In The Book of Qualities by J. Ruth Gendler, 74 human attributes are described with a story. In this one, Urgency is the main character:

"Urgency has the beard of a Hebrew prophet and the eyes of a medieval alchemist. He reads history books in the middle of the night. He stands behind me when I am at the typewriter. He is brilliant, and his thoughts leap across great startling distances, but he expects me to go back and fill in the missing pieces. He is impatient with my tendency to avoid strenuous exercise.

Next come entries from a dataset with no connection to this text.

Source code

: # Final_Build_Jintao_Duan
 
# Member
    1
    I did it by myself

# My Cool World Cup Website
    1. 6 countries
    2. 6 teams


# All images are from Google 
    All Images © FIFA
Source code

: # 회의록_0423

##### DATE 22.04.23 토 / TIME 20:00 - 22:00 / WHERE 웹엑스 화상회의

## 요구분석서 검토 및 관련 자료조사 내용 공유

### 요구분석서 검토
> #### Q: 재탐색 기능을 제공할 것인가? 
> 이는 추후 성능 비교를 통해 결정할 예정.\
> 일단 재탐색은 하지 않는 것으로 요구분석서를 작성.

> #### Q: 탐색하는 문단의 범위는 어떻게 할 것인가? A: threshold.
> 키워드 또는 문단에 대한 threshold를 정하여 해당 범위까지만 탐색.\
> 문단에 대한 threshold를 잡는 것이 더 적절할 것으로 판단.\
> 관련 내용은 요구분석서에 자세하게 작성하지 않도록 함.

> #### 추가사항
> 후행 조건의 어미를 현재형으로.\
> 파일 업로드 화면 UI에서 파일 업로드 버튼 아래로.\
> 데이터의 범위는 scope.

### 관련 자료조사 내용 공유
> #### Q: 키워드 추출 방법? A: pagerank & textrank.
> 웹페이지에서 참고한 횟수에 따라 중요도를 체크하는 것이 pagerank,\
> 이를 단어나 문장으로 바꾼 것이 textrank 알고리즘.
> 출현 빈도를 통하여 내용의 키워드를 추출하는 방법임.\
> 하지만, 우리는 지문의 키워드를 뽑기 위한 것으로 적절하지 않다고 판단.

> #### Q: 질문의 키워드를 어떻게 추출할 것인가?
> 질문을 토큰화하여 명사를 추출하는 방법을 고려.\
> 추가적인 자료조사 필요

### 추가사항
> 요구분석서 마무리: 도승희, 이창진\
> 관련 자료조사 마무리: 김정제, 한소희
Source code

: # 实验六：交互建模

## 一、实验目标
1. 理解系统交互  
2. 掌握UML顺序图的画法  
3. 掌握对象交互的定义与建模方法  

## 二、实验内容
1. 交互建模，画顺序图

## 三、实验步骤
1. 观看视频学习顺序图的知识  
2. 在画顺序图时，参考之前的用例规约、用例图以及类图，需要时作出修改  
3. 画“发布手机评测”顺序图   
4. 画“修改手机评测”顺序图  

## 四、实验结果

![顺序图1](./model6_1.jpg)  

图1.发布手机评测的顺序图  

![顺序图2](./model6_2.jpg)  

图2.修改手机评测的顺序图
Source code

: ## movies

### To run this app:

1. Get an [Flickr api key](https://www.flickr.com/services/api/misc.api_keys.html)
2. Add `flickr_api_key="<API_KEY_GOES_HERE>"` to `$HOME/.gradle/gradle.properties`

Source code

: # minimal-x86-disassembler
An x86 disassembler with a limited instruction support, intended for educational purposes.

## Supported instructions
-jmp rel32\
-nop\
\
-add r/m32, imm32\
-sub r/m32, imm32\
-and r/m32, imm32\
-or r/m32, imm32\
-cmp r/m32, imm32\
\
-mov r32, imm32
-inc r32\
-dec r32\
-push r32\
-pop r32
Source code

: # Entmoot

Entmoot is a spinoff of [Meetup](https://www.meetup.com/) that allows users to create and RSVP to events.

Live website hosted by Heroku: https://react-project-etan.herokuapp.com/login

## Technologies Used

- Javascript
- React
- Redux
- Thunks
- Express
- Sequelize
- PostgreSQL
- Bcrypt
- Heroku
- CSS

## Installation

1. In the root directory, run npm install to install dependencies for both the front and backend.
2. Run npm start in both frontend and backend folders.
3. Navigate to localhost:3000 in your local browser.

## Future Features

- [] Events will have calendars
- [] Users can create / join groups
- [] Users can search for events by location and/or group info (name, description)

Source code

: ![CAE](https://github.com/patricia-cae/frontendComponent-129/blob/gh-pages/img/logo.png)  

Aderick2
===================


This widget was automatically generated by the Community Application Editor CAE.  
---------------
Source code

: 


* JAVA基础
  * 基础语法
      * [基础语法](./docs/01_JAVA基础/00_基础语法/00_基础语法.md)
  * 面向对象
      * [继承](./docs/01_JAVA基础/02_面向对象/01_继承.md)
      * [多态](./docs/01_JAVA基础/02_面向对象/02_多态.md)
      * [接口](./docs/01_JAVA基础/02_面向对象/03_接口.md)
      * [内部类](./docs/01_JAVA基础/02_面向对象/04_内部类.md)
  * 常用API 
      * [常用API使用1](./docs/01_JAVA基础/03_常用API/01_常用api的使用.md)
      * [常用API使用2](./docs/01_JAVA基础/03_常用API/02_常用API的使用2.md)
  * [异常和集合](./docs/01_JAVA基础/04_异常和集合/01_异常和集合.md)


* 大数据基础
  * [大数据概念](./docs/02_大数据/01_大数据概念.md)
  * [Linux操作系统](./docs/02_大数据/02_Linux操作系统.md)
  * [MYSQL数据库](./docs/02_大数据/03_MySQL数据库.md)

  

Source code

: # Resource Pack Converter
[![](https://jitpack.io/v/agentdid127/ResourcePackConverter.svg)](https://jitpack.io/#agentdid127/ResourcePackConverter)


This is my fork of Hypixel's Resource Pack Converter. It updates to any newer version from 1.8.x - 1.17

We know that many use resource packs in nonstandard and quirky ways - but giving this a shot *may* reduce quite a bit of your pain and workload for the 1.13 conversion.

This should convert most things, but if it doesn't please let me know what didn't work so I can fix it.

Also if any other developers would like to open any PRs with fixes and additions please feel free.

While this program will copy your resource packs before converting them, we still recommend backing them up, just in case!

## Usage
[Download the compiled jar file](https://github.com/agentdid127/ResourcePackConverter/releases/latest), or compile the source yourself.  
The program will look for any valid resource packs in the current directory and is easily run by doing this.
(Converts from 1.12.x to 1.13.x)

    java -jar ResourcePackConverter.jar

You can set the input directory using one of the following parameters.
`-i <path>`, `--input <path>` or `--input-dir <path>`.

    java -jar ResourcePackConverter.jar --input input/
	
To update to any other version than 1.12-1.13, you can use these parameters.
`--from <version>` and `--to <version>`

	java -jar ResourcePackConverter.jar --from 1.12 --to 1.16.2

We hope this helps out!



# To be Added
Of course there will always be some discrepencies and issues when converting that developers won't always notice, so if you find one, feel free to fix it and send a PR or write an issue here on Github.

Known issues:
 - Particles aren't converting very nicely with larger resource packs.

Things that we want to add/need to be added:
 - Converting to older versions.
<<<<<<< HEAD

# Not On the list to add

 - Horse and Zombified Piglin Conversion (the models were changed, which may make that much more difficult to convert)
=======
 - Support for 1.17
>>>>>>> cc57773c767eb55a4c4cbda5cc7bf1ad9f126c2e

Urgency hates to be late. He runs up the stairs racing the escalator. He works for a messenger service on weekends. He is always on the lookout for allies. If Urgency thinks you may be able to help him, he will sit you down and ask for your life story. First, he wants to find out what motivates you, and then, he listens for what fascinates you."



Ability Development from Age Zero: Chris Zafren

Taken from Ability Development from Age Zero by Shinichi Suzuki, published by Ability Development Associates, Inc.

Contributed and read by Chris Tower Zafren: "Through my daughter's eight years of violin instruction using the Suzuki method and my own attempts to rediscover playing the instrument after a forty-year hiatus, I have come to appreciate music in new ways." Chris has called Anchorage home for over fifty years. After retiring from her Anchorage School District school psychology position, she has had more time for exercising with friends, playing the violin and painting watercolors. Her main passion and delight, however, is raising her amazing daughter with her husband, Ken. She is the president of the Suzuki Association of Southcentral Alaska and is active with the Alaska Watercolor Society.

In Ability Development from Age Zero, Shinichi Suzuki describes meeting Pablo Casals, who said, "Music is not just sound. Maybe music will save the world." Suzuki responded with this comment:

'"Maybe music will save the world. That is, if we work for that purpose. ... There are people who think that art exists for its own sake, but I do not think so. Art exists for the human species. I think that all of the people who love art, those who teach art, and all of you, should burn with the obligation to save the world. It is necessary to be concerned about the importance of educating a really beautiful human spirit."
...
Music exists for the purpose of growing an admirable heart.'



The General Theory of Employment, Interest and Money: Gunnar Knapp

Excerpted from The General Theory of Employment, Interest and Money by John Maynard Keynes, published in 1936.

Contributed and read by Gunnar Knapp. Gunnar considers himself lucky to be part of a wonderful family who tolerates his attempts to pursue far more interests than he has time for, including singing, cross-country skiing, and all kinds of learning. He is also a Professor of Economics at the University of Alaska Anchorage Institute of Social and Economic Research (ISER), where he studies the Alaska fishing industry. Gunnar enjoys listening to radio stations on the internet in various foreign languages at: www.listenlive.eu.

Why do economic theories matter? Here is what the great British economist, John Maynard Keynes, wrote in 1936.

"[T]he ideas of economists and political philosophers, both when they are right and when they are wrong, are more powerful than is commonly understood.

Indeed, the world is ruled by little else. Practical men, who believe themselves to be quite exempt from any intellectual influences, are usually the slaves of some defunct economist.

Madmen in authority, who hear voices in the air, are distilling their frenzy from some academic scribbler of a few years back... [S]oon or late, it is ideas, not vested interests, which are dangerous for good or evil."